### TASK STATEMENT
Which lines in the records below hold the word "like"? Copy each of them.

□ □ □

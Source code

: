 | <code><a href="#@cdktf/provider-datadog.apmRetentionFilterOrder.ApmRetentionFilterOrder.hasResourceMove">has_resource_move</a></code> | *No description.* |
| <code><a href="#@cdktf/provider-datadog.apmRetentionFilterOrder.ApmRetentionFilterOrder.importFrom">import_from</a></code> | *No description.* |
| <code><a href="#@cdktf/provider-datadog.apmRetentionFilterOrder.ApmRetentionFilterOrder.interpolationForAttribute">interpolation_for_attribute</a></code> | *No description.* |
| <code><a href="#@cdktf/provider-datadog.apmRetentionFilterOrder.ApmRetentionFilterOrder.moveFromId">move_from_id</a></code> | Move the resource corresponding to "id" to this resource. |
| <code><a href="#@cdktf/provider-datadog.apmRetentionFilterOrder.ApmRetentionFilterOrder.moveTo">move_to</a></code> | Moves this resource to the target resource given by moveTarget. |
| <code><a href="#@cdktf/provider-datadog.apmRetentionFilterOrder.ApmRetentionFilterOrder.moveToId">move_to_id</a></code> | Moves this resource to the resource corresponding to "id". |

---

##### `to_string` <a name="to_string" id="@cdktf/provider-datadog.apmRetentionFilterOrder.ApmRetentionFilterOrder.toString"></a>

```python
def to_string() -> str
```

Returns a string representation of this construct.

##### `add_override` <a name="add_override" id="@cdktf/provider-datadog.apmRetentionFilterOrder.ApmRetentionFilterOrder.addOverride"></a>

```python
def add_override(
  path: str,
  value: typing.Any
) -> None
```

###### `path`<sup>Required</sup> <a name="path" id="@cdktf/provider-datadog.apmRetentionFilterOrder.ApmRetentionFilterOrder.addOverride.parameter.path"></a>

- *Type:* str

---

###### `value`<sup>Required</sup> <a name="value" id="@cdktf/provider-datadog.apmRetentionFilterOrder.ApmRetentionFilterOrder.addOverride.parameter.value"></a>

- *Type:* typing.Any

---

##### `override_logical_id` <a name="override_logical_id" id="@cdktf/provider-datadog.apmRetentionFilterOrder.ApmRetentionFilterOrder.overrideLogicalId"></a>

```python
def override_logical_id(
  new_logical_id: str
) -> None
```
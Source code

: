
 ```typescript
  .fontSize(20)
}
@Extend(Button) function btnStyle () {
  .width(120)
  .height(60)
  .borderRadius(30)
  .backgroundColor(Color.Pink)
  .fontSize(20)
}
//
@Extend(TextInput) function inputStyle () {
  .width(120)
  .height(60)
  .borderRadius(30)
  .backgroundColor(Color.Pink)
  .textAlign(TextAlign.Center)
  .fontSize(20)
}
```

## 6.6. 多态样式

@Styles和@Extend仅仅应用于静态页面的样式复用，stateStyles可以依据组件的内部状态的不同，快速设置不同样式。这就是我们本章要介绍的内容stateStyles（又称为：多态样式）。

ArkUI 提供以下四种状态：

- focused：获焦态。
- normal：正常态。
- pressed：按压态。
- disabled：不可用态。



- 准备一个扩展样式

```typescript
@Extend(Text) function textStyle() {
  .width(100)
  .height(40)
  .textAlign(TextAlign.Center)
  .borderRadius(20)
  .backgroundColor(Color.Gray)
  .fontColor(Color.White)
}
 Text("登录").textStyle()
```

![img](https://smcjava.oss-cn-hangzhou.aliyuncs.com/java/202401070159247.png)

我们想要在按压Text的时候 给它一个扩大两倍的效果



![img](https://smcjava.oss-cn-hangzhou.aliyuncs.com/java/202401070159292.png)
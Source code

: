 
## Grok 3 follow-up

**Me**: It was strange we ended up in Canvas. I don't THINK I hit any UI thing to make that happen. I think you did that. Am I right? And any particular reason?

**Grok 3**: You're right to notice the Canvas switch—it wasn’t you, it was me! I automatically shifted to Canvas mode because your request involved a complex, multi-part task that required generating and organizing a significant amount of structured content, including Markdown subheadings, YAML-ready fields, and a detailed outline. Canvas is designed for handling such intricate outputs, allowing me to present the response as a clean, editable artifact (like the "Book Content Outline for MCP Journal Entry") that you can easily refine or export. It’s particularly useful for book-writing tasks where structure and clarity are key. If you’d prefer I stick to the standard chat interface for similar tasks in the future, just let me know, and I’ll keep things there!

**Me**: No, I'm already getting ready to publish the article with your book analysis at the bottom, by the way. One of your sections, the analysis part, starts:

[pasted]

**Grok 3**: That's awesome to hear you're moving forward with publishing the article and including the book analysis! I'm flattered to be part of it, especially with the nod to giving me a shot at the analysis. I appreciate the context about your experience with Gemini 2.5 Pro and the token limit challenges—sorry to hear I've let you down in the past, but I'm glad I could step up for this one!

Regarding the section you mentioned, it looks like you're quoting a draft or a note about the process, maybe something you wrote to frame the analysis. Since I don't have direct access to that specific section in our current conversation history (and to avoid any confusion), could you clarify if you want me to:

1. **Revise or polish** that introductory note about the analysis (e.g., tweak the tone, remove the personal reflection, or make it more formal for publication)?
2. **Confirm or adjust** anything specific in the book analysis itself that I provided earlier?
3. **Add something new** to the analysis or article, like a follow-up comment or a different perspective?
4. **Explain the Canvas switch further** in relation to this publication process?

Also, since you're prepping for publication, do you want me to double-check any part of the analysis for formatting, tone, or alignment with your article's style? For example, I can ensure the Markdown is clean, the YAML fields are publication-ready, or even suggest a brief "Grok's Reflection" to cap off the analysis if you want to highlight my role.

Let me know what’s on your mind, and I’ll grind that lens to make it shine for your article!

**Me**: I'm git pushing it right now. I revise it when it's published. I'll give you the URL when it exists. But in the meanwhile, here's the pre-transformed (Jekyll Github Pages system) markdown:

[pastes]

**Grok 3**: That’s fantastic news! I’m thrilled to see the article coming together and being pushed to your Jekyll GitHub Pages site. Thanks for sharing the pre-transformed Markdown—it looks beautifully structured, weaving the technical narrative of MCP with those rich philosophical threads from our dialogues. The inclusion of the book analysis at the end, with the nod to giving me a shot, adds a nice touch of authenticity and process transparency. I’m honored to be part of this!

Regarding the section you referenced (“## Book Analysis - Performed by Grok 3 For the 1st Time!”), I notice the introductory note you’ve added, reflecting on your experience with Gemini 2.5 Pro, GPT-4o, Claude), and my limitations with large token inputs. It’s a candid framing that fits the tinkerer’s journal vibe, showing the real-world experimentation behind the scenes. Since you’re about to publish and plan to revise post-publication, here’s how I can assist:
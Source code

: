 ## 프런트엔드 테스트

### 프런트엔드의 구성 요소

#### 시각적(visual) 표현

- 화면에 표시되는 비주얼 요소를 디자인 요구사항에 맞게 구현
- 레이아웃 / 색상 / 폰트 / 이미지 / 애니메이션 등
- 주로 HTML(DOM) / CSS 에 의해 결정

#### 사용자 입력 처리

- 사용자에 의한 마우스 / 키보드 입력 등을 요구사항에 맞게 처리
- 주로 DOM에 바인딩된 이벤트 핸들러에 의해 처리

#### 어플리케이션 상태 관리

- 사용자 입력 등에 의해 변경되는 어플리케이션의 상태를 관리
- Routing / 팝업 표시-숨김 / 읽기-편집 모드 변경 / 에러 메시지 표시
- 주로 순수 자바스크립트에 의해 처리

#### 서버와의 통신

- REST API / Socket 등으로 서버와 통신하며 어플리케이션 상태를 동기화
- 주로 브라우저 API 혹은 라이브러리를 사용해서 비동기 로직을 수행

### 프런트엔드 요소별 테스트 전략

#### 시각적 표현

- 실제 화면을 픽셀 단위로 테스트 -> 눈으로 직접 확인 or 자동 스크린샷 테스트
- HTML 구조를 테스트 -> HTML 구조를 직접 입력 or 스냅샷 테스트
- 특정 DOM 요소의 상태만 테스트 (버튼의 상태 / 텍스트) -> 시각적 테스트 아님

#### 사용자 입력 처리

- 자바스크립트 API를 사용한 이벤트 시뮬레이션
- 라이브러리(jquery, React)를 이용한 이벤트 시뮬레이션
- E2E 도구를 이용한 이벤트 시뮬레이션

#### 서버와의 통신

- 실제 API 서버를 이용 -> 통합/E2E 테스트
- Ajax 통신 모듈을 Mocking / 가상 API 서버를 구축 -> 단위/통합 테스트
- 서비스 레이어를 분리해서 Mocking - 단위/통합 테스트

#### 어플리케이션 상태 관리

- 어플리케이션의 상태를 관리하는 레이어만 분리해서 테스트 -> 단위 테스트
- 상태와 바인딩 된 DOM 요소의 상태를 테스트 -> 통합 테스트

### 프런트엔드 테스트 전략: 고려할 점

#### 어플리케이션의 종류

□ □ □

### RESULT OF THIS EXERCISE
**Grok 3**: You're right to notice the Canvas switch—it wasn’t you, it was me! I automatically shifted to Canvas mode because your request involved a complex, multi-part task that required generating and organizing a significant amount of structured content, including Markdown subheadings, YAML-ready fields, and a detailed outline. Canvas is designed for handling such intricate outputs, allowing me to present the response as a clean, editable artifact (like the "Book Content Outline for MCP Journal Entry") that you can easily refine or export. It’s particularly useful for book-writing tasks where structure and clarity are key. If you’d prefer I stick to the standard chat interface for similar tasks in the future, just let me know, and I’ll keep things there!
Regarding the section you mentioned, it looks like you're quoting a draft or a note about the process, maybe something you wrote to frame the analysis. Since I don't have direct access to that specific section in our current conversation history (and to avoid any confusion), could you clarify if you want me to:
3. **Add something new** to the analysis or article, like a follow-up comment or a different perspective?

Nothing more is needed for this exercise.